The task
Copy out each line of the data below in which "cred" appears.

(Beginning of Source records)

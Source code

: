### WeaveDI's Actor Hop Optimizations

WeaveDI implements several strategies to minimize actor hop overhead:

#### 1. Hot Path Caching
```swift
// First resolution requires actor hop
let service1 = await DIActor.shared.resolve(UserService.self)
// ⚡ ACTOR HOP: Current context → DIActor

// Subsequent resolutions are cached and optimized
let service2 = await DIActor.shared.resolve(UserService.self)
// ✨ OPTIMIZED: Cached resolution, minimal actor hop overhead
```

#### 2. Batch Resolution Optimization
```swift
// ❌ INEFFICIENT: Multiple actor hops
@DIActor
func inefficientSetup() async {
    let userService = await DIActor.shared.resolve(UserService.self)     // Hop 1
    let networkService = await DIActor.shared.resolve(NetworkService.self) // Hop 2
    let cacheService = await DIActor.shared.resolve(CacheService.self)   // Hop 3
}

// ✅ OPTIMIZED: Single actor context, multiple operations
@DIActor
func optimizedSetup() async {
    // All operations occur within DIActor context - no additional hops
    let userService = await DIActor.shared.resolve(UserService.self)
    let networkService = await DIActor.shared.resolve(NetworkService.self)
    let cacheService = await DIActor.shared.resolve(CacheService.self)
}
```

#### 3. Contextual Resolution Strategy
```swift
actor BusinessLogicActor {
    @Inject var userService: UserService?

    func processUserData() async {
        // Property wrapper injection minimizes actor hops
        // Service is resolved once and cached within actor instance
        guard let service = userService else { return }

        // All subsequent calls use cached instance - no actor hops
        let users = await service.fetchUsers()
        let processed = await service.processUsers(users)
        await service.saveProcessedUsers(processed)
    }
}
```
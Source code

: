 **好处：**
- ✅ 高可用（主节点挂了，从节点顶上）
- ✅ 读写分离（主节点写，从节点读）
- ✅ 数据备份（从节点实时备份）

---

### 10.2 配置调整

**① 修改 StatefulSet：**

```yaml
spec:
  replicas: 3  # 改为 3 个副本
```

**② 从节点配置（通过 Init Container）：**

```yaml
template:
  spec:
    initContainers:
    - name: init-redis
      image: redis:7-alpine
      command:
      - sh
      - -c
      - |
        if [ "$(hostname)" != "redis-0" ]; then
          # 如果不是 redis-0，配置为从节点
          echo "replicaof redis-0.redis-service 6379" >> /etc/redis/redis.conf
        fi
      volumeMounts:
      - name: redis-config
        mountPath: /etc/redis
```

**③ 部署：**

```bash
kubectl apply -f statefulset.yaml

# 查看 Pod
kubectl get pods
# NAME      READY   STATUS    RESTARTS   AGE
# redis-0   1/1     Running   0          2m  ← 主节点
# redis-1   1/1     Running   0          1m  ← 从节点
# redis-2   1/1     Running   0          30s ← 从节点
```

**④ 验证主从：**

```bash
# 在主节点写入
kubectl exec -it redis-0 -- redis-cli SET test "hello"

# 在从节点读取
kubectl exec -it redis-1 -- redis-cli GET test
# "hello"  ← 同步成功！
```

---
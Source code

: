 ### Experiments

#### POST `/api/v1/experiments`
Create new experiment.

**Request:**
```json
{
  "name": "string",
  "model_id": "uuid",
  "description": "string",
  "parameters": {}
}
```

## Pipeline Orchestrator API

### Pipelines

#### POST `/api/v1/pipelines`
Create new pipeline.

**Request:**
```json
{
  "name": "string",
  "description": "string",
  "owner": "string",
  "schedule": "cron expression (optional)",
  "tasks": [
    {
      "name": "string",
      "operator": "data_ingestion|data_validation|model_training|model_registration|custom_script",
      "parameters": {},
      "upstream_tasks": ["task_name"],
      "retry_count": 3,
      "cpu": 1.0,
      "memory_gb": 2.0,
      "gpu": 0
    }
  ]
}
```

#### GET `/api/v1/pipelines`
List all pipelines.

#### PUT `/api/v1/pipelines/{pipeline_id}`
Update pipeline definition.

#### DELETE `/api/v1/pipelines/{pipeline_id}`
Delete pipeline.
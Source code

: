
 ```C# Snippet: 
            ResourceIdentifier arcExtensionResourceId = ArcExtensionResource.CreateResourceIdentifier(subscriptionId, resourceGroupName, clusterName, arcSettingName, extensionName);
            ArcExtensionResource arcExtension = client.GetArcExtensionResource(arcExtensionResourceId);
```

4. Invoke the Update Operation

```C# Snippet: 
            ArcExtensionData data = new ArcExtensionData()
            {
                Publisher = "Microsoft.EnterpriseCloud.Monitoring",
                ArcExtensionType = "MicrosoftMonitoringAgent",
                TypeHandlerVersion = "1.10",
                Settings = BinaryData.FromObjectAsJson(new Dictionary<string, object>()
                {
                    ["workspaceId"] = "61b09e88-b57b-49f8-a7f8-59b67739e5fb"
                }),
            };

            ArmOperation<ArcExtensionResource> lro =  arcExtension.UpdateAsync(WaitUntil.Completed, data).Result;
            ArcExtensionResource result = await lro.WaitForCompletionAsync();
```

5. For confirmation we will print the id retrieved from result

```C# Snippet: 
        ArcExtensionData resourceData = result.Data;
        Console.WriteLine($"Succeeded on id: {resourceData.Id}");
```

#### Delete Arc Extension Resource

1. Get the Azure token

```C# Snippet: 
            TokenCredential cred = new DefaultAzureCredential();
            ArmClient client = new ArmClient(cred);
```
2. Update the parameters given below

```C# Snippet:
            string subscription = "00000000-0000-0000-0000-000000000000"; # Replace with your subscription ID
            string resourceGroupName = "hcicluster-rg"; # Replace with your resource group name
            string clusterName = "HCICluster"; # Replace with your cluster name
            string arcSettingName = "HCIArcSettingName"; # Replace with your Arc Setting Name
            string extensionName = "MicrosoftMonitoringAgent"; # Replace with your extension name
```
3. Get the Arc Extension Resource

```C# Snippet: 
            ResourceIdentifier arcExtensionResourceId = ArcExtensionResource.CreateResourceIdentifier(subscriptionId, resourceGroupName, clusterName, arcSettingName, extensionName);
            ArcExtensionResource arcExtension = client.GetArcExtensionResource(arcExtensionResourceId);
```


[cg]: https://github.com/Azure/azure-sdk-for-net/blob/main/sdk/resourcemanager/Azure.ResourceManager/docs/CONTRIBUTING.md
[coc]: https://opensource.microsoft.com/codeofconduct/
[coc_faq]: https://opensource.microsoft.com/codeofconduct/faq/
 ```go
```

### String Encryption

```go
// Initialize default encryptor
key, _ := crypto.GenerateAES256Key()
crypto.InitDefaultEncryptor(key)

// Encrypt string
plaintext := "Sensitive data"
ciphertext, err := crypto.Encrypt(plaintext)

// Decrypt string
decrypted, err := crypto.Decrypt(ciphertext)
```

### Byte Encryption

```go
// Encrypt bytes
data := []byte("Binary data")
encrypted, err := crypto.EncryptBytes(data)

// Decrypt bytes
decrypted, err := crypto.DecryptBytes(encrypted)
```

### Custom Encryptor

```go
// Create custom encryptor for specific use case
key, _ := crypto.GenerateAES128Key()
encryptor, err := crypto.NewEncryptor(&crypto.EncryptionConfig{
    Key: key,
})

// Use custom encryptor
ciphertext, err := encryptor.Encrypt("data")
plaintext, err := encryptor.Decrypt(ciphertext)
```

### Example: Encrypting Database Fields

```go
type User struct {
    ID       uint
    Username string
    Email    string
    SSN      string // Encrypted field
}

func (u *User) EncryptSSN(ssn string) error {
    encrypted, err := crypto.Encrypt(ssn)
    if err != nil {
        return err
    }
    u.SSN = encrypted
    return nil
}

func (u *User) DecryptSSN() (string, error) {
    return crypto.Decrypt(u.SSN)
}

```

(End of Source records)

Response
            TokenCredential cred = new DefaultAzureCredential();
            ArmClient client = new ArmClient(cred);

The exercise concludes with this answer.